Le cas de M. Frénéhard est loin d’être isolé. Je rencontrais il y a quelques semaines Freddy Cerda, maire de Gallargues-le-Montueux, une commune de 3 500 habitants dans le Gard. Élu maire en 2014, également chef d’entreprise dans le secteur privé, il m’a dit avoir été surpris par le poids de ses responsabilités. Celui-ci est encore plus important dans les petites communes : le maire est le seul référent, il porte le poids des espoirs de ses administrés qui attendent de lui un dévouement absolu. Mais le retour des concitoyens n’est pas toujours au rendez-vous, comme s’ils n’avaient pas conscience de l’engagement total de leur maire. M. Cerda, comme tous les autres édiles, exerce ses fonctions chaque jour dans le souci du bien des autres, en allant parfois jusqu’à s’oublier soi-même.

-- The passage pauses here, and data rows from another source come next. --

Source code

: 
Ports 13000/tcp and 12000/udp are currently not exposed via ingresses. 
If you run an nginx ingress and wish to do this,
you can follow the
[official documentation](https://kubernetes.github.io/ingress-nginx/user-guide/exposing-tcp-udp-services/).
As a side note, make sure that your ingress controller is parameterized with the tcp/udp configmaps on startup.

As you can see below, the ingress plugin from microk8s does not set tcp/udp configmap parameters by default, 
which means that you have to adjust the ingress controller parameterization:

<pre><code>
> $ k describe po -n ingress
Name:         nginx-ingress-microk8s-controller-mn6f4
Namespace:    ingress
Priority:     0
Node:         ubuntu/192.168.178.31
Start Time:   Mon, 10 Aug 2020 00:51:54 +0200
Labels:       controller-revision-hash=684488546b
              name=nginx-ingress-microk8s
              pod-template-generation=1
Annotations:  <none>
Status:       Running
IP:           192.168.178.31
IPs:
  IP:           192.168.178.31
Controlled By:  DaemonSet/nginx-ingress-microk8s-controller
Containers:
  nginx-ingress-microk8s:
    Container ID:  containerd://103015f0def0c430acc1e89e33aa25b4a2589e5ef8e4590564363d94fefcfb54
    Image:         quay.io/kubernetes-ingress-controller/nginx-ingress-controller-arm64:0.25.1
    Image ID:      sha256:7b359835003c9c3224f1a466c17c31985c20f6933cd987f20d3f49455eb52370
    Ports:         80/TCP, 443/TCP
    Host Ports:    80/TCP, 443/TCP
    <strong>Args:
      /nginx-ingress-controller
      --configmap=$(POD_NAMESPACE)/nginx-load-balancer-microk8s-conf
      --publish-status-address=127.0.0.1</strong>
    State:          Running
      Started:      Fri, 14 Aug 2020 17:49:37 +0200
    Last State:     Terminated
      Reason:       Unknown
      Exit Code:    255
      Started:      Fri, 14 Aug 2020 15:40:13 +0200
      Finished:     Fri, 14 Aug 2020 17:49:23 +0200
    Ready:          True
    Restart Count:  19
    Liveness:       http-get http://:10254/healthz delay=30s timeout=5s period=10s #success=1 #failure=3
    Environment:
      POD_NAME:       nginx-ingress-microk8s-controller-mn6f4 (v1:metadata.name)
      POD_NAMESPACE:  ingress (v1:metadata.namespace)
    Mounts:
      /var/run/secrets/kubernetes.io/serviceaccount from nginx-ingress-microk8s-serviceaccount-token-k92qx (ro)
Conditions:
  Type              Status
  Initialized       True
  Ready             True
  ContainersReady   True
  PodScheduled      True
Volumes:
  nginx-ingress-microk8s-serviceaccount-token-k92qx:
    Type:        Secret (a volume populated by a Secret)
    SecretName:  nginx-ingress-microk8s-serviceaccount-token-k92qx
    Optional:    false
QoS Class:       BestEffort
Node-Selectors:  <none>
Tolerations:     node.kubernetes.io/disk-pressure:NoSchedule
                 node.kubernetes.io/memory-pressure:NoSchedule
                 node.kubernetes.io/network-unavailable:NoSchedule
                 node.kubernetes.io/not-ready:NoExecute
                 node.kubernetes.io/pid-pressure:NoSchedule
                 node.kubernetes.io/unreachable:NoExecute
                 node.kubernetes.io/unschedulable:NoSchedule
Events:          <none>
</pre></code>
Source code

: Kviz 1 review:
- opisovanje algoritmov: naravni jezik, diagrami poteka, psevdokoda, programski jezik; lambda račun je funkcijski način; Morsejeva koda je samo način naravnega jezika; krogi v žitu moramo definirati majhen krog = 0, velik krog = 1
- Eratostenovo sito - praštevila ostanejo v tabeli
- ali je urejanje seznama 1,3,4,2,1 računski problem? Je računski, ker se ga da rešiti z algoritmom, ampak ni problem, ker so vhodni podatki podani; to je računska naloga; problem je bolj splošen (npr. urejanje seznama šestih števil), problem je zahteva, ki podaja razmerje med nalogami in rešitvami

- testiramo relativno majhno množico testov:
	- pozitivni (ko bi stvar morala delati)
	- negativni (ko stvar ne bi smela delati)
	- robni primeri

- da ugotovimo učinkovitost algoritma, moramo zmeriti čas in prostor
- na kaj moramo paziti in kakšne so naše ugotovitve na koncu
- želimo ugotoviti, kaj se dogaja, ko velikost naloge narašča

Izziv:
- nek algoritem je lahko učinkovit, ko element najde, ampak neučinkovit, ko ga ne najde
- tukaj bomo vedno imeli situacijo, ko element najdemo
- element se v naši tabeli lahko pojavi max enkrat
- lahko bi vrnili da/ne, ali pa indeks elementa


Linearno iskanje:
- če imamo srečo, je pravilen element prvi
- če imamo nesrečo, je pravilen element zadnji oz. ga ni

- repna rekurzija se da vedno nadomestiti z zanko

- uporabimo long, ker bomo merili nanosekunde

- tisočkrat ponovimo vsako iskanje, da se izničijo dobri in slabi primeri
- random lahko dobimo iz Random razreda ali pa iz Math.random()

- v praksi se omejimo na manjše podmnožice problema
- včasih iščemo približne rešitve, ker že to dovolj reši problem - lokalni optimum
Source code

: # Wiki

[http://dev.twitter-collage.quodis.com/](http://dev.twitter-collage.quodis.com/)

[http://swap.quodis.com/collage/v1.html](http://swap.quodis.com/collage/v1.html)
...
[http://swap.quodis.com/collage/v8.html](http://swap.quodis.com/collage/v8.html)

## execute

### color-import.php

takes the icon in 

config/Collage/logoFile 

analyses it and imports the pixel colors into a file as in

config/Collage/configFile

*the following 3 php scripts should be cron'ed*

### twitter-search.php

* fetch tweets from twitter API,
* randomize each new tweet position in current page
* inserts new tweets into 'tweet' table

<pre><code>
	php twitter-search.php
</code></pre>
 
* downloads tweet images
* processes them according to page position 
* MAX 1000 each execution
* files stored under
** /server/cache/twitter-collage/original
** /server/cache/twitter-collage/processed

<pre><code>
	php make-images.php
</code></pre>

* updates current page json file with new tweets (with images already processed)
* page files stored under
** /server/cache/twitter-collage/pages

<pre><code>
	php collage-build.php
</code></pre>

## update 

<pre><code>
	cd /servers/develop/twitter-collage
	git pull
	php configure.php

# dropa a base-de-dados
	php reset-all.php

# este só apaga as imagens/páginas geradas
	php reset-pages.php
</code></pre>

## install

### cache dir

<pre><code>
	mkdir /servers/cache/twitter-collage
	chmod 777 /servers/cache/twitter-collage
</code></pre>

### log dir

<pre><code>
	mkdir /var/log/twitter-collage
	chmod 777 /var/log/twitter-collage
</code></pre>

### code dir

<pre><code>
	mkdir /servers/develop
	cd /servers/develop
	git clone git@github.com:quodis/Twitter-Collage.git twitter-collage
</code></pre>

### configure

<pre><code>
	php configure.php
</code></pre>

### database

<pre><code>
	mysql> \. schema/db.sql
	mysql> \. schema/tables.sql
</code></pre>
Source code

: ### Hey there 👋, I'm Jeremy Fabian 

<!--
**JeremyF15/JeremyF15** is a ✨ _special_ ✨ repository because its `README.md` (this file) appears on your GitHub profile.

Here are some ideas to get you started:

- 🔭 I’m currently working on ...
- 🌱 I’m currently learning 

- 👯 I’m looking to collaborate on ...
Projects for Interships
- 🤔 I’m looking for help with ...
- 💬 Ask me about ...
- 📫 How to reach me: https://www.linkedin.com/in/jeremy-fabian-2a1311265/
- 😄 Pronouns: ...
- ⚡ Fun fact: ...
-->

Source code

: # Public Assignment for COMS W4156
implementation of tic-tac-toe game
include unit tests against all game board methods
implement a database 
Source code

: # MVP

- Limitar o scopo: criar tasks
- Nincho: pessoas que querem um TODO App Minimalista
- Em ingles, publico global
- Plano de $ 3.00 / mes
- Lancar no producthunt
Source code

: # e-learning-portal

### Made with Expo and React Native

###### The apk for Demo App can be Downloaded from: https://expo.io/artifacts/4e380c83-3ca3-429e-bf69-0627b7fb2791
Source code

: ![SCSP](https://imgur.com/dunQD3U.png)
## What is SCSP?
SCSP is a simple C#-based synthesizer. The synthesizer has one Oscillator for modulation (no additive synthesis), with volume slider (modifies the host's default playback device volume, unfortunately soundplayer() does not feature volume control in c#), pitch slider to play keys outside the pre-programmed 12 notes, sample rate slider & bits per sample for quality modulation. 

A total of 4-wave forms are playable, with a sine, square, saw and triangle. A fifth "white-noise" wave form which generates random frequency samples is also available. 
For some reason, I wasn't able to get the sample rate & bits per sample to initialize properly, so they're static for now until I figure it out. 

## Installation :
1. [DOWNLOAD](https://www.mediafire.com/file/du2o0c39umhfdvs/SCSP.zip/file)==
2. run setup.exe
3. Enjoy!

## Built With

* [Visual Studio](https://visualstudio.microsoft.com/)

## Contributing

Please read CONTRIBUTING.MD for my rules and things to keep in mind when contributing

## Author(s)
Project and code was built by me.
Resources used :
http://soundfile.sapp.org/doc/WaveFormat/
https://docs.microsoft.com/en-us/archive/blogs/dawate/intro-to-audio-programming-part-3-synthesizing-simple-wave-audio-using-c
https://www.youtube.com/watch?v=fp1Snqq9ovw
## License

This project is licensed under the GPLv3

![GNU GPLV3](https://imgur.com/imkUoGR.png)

Le mal-être des élus locaux est parfois si terrible qu’il conduit à des drames. Notre collègue Jean Roujon, ancien maire de Marvejols (5 000 habitants, Lozère), a ainsi mis fin à ses jours l’année dernière, emporté par une pression insupportable et le manque de soutien dont il a été victime.

Mais il ne s’agit pas ici d’appeler à la compassion populaire et de plaindre des adultes consentants dont on dira qu’ils l’ont bien cherché. Il faut se rendre compte que la détresse des maires est intrinsèquement liée à la vie du pays. Le mal-être des élus locaux n’est que le reflet du mal-être de nombre de nos concitoyens. Il en ressort que le sort des uns ne peut s’améliorer si ce n’est pas le cas de tous : c’est là le propre de la vie en communauté. Les citoyens ont ainsi tout intérêt à s’investir car le bien-être collectif est aussi de leur responsabilité.